Show HN: Video editor built with WebCodecs, WebAssembly and WebGL
vidmix.appHello HN! WebCodecs landed in chromium recently opening new possibilities for browser-based video editing: instead of relying on cloud-based processing, everything can now be done locally. As I never had a good answer when app developer friends asked me how to quickly edit their screen recordings for appstore listings, I decided to build something with this: a no download, no sign-up, no BS video editor.
pros:
- Everything is processed locally, nothing is sent to the cloud. This means privacy, but also speed: if you want to extract a 20 seconds part of a 800 MB video file, you don't have to wait for the upload. - No limits on frame size or video length. It isn't using any cloud resources so no need to put artificial limits on that. - Precise timing. Seems like a small thing, but surprisingly difficult to get it right with html <video> tags. - Preview matches exactly the final result: the exact same code generates the preview and the exported video, not some ugly hack attempting to replicate what you see in the browser to the cloud renderer.
cons:
- It only works properly in Chrome and Edge, with some acceptable fallbacks in Firefox. - HEVC is not supported by any browser, so for that FFmpeg is needed but that's only fast enough on recent computers - Everything needs to be loaded into memory. Compared to the cloud-based editors this isn't much of an issue as those typically limit you to 100-200 MB files anyway, but eventually I'd like to use the Filesystem API to make it possible to edit videos of any size.
Also there are plenty of more advanced features: unlimited number of layers, motion tracking, blending modes, using LUT files, a not-so-basic painting tool, etc.
Let me know if you have any questions or feedback!
I just tried it out with the demo project and I've gotta say, it's extremely well done, thanks a lot for making this available. It covers most of my needs for quick video edits, I was initially confused as to how I can create a new layer but I found it out quickly enough. However I couldn't import an mp3, I guess it's not currently supported right? Again, really really well done! This has enormous potential. :)
Thank you, great to hear that you like it!
mp3 files not loading was an embarrassing bug, I just fixed it, should work now. (only remaining issue I just realised is that the volume panel doesn't show up when the track is first selected, I'll look into that later)
Any chance this will become open source? Would love to take a deeper look into it. Looks great though! And something that can use animated webp and do conversions! +BugReport - Dragging multiple webps to add, just adds eg. 5 of the first img in dif rows. (Not tested other formats)
At the moment I don't have plans to make it open source.
I suspect that the drag and drop limit of 5 may be a browser/OS limitation, now I couldn't reproduce this but will look out for it. And yes, probably it would make more sense to put them on the same track after each other so I will change that. Thanks for pointing this out!
Ah I meant, if I drag [n] images at once, eg. cat.jpg, dog.jpg and fish.jpg -- Three fish.jpgs are inserted (Chrome 96). Cheers for the reply, and again, the work looks great :)
+1 Would also love for this to become open source!

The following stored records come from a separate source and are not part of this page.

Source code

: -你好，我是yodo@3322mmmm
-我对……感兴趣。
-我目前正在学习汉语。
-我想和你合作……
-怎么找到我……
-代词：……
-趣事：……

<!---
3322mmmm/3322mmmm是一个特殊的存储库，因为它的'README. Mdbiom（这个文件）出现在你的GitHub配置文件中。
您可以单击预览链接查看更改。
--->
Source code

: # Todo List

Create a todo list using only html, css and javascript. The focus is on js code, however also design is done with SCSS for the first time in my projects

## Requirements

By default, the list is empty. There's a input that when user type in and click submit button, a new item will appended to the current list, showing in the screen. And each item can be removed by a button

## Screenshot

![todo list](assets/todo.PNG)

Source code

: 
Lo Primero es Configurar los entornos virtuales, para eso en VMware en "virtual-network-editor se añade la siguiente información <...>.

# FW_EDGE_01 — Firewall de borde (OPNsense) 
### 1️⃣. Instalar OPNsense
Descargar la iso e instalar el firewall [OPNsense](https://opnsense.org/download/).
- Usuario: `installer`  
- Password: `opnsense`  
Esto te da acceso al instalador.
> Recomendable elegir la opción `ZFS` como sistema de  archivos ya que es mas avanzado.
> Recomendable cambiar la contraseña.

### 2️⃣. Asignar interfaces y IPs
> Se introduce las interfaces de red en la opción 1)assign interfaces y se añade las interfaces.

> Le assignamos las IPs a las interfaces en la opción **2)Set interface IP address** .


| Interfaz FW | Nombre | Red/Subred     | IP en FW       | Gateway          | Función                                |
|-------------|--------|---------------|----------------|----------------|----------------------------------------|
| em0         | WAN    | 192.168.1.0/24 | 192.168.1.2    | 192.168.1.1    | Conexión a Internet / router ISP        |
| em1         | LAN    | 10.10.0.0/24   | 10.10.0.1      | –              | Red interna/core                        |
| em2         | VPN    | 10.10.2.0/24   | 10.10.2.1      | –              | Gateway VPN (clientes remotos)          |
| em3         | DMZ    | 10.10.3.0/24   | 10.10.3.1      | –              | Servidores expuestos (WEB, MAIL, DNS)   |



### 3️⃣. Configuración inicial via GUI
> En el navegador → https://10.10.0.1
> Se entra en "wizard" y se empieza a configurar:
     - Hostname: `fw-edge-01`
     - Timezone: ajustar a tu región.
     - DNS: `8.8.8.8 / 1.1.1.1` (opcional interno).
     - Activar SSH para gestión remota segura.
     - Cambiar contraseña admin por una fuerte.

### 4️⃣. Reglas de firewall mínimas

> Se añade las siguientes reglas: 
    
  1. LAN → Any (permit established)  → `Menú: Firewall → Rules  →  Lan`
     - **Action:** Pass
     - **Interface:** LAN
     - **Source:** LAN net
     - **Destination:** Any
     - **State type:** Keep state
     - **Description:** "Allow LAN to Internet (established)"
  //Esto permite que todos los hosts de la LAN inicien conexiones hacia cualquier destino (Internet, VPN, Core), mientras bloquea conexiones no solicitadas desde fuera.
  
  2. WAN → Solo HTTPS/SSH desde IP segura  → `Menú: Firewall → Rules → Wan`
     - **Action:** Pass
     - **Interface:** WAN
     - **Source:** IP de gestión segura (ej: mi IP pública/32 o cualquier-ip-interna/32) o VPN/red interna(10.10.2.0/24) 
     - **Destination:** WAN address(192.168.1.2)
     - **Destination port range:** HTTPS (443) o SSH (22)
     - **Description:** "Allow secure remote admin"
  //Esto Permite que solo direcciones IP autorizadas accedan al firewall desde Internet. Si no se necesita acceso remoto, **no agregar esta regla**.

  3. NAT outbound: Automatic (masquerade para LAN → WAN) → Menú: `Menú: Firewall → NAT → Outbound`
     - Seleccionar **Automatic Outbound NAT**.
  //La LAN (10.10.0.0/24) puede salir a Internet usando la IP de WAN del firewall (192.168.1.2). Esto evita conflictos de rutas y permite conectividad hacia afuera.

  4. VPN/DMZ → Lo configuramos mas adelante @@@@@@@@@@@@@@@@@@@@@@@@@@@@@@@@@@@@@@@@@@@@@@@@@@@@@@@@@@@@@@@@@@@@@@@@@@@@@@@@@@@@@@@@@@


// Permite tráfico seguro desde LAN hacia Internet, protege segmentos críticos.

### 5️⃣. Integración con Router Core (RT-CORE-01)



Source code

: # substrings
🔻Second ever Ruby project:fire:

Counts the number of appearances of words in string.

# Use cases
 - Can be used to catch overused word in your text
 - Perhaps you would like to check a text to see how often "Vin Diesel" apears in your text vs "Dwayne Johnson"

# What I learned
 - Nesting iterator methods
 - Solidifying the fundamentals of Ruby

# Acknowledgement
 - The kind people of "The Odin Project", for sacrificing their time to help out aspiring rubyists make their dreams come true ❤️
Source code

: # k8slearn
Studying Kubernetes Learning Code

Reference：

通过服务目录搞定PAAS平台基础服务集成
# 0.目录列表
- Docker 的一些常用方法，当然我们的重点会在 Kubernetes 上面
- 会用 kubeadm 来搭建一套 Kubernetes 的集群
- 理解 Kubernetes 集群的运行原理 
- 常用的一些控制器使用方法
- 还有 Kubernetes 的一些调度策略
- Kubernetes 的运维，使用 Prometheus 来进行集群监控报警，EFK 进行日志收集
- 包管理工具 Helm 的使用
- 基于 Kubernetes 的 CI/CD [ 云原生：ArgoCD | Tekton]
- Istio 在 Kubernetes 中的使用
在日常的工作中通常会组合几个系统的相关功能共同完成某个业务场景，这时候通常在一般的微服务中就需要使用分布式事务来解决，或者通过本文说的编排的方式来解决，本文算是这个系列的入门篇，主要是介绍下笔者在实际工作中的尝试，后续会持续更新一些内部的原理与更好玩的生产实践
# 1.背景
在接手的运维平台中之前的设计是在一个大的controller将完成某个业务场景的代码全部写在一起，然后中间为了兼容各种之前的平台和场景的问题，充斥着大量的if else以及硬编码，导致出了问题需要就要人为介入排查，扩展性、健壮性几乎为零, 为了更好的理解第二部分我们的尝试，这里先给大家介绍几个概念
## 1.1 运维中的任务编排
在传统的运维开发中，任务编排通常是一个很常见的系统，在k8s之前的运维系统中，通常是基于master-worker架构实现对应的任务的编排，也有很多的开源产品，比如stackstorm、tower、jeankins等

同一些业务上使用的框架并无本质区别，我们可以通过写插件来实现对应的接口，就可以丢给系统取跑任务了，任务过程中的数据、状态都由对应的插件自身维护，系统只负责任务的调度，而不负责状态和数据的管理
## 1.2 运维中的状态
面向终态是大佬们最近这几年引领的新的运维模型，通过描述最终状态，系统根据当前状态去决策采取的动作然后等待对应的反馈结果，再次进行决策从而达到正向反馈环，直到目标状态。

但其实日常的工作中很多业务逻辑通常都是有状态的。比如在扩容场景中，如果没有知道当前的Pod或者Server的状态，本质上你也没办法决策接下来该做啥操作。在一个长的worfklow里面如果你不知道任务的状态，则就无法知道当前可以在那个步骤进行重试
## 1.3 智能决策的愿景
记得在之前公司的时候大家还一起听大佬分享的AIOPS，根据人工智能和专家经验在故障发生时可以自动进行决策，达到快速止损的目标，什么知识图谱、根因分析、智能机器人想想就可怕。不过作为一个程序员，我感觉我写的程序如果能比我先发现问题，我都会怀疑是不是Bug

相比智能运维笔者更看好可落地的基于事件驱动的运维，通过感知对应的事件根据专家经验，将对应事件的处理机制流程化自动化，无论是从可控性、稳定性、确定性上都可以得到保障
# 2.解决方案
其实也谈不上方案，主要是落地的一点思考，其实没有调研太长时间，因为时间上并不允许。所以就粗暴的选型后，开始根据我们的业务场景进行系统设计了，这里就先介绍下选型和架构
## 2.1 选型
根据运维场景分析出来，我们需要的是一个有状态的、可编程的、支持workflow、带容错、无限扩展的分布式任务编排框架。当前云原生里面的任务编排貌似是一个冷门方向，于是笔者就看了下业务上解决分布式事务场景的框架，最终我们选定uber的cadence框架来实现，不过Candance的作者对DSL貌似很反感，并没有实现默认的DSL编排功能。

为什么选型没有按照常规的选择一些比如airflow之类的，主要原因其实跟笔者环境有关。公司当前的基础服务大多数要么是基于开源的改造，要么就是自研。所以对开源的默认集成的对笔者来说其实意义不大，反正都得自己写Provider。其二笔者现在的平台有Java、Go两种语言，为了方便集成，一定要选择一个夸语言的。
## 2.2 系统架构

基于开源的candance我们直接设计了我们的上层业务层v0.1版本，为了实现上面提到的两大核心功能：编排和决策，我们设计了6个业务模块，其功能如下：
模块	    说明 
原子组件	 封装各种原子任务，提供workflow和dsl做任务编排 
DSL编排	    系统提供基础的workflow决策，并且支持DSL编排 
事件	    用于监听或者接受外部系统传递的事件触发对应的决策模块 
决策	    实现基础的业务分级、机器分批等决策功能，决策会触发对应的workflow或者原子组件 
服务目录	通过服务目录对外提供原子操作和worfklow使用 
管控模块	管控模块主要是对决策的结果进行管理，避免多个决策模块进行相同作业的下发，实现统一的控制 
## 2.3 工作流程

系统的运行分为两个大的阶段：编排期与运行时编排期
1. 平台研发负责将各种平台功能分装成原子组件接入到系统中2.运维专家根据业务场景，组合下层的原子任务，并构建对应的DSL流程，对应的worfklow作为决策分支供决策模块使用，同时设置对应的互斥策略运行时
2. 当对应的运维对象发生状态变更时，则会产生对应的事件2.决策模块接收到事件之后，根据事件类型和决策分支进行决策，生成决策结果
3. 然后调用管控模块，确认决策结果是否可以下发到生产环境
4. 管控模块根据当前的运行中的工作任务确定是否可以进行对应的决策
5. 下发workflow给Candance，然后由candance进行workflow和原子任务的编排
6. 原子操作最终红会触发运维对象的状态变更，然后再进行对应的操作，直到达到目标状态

What's wrong with Firefox, why does it have limited features?
It doesn't have WebCodecs: https://caniuse.com/?search=videodecoder
The app seem to be working fine to me on Firefox. Which feature not available on Firefox? I just did some basic editing in Firefox and all features I tried (haven't tried them all) seem working. Even motion tracking works.
The biggest problem is not supporting h264 encoding for the output.
Also as the preview playback is done with html video elements and those can't be started at a precise enough time, the timing of these videos are imprecise and may not align with other elements. This only happens at playback or scrubbing, not when staying on a single frame and the exported result should not be affected.